▶ EXERCISE BRIEF
Repeat, exactly as written, the lines of the records below from the first through the line with "- **CCFRP_grid-level_conversion_withMoF.ipynb** - Jupyter", but none past it.

▶ Stored data entries
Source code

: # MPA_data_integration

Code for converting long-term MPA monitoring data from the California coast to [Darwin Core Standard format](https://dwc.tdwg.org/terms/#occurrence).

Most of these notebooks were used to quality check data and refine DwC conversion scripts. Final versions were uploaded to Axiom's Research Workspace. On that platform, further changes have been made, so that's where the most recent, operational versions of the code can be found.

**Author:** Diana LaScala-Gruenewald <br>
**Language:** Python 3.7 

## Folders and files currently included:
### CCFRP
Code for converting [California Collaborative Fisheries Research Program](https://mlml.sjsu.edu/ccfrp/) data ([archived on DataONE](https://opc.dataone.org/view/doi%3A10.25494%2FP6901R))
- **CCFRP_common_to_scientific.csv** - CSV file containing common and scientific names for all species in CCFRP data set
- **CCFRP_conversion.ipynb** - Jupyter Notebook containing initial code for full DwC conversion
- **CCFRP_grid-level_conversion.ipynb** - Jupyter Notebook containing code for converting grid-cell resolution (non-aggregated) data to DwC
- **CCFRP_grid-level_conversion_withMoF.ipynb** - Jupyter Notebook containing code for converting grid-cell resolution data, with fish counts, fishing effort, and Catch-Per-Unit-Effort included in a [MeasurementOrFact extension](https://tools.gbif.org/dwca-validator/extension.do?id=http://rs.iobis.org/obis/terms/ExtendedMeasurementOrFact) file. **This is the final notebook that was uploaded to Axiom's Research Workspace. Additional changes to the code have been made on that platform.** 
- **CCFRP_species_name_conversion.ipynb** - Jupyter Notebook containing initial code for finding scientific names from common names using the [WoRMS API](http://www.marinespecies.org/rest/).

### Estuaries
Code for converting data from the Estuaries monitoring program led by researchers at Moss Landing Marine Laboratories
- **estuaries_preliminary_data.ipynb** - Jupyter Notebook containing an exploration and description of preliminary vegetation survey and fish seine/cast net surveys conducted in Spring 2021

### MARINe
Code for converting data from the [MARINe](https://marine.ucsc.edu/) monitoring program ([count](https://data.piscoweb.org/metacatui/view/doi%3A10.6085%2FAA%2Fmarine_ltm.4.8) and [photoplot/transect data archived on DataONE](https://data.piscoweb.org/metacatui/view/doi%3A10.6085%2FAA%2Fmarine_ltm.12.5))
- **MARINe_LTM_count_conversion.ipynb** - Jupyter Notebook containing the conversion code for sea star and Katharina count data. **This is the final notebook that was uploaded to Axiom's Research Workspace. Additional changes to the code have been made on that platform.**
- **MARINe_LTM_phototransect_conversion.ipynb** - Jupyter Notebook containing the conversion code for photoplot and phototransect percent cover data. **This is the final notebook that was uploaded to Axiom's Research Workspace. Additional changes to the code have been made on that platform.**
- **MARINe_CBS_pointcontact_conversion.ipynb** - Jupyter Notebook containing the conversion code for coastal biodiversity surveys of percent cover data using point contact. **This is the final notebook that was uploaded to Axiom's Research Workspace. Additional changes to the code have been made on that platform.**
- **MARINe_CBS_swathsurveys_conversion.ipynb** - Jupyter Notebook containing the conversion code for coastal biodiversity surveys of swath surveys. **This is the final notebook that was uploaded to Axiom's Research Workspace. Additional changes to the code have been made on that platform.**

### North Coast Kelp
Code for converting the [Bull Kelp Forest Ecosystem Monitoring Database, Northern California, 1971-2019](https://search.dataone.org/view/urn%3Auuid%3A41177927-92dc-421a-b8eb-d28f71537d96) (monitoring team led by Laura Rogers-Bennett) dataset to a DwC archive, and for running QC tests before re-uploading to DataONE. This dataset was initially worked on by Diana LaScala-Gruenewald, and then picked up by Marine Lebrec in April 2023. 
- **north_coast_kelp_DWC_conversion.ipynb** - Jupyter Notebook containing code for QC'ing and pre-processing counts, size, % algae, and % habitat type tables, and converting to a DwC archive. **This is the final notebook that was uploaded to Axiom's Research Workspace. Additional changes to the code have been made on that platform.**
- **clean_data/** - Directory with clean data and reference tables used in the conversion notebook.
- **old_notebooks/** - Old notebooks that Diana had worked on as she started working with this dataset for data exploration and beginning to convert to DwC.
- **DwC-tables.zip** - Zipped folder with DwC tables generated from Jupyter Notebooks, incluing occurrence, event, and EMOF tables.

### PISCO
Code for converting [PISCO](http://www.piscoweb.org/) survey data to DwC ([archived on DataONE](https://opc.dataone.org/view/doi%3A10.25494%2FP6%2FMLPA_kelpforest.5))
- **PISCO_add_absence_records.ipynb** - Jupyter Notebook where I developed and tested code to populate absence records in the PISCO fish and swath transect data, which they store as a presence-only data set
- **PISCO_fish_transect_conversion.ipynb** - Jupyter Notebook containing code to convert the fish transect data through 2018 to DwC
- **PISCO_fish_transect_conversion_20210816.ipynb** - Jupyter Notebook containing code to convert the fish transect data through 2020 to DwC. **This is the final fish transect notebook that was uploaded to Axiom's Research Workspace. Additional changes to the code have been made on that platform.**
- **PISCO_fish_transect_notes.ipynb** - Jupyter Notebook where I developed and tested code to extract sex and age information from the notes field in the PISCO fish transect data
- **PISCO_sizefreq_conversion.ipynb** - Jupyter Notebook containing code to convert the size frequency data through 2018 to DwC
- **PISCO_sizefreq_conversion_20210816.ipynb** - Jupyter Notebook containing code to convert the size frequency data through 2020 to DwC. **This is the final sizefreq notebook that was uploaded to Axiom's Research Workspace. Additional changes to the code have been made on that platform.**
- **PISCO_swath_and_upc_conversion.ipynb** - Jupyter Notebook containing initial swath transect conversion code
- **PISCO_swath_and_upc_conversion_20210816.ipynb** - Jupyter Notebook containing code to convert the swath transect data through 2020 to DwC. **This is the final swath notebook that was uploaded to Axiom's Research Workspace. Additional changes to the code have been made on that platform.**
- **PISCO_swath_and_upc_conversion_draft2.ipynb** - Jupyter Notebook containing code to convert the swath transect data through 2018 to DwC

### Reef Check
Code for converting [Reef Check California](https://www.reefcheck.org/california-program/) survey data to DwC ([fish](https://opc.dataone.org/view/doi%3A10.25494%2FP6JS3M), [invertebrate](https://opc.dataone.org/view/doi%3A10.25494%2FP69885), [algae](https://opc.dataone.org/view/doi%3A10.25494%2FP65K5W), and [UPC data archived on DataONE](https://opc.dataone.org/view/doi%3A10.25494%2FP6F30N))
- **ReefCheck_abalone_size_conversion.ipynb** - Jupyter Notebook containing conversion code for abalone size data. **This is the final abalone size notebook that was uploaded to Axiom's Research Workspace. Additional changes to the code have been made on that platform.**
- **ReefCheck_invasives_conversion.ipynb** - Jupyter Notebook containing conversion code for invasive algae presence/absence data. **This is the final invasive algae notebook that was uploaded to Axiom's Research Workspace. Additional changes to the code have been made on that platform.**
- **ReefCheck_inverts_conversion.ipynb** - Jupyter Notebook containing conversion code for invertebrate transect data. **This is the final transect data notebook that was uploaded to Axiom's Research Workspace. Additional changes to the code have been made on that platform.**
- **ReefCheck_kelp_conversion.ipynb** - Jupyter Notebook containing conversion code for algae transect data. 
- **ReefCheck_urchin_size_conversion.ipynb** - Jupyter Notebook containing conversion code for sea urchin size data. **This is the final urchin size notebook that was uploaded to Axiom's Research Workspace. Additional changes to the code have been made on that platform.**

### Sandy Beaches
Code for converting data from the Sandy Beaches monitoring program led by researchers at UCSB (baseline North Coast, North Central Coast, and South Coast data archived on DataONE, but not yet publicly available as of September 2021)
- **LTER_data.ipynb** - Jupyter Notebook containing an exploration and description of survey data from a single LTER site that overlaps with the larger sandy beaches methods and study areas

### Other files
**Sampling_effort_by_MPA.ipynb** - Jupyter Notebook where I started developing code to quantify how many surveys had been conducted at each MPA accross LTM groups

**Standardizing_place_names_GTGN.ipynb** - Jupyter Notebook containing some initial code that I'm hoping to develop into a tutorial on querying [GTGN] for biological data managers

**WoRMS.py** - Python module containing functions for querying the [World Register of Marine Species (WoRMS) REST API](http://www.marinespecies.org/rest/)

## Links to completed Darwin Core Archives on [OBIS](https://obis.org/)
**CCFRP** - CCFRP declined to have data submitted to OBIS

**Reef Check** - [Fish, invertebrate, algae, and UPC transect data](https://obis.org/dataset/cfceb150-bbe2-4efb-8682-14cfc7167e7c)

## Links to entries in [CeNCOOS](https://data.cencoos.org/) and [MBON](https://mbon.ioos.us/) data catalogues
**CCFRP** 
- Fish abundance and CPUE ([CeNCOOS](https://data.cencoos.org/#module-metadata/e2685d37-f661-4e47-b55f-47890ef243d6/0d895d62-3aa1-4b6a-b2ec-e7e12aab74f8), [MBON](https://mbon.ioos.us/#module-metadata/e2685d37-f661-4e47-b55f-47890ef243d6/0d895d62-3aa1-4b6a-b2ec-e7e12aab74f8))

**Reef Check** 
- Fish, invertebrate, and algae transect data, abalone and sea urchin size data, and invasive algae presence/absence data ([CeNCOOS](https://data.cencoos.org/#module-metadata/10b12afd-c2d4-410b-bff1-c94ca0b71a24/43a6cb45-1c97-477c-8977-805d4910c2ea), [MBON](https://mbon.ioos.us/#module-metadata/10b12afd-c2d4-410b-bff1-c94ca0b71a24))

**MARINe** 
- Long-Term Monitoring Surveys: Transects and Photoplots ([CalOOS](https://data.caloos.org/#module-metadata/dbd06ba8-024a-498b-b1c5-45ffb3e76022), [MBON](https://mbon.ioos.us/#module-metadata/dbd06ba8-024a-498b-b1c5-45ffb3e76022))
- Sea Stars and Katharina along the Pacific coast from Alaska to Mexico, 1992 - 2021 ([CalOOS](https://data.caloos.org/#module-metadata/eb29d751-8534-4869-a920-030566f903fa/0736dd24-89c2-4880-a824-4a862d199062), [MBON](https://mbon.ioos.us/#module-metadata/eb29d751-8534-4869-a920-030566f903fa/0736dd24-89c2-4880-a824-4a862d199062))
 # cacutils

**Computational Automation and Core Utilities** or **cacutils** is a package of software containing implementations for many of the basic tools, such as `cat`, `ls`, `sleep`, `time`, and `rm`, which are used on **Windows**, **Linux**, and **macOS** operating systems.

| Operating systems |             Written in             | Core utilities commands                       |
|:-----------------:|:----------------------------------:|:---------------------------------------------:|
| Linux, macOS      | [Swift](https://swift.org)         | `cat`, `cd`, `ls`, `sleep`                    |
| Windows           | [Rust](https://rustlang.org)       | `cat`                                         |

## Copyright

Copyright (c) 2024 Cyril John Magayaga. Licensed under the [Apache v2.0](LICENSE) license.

▶ YOUR SOLUTION
Source code

: # MPA_data_integration

Code for converting long-term MPA monitoring data from the California coast to [Darwin Core Standard format](https://dwc.tdwg.org/terms/#occurrence).

Most of these notebooks were used to quality check data and refine DwC conversion scripts. Final versions were uploaded to Axiom's Research Workspace. On that platform, further changes have been made, so that's where the most recent, operational versions of the code can be found.

**Author:** Diana LaScala-Gruenewald <br>
**Language:** Python 3.7 

## Folders and files currently included:
### CCFRP
Code for converting [California Collaborative Fisheries Research Program](https://mlml.sjsu.edu/ccfrp/) data ([archived on DataONE](https://opc.dataone.org/view/doi%3A10.25494%2FP6901R))
- **CCFRP_common_to_scientific.csv** - CSV file containing common and scientific names for all species in CCFRP data set
- **CCFRP_conversion.ipynb** - Jupyter Notebook containing initial code for full DwC conversion
- **CCFRP_grid-level_conversion.ipynb** - Jupyter Notebook containing code for converting grid-cell resolution (non-aggregated) data to DwC
- **CCFRP_grid-level_conversion_withMoF.ipynb** - Jupyter Notebook containing code for converting grid-cell resolution data, with fish counts, fishing effort, and Catch-Per-Unit-Effort included in a [MeasurementOrFact extension](https://tools.gbif.org/dwca-validator/extension.do?id=http://rs.iobis.org/obis/terms/ExtendedMeasurementOrFact) file. **This is the final notebook that was uploaded to Axiom's Research Workspace. Additional changes to the code have been made on that platform.** 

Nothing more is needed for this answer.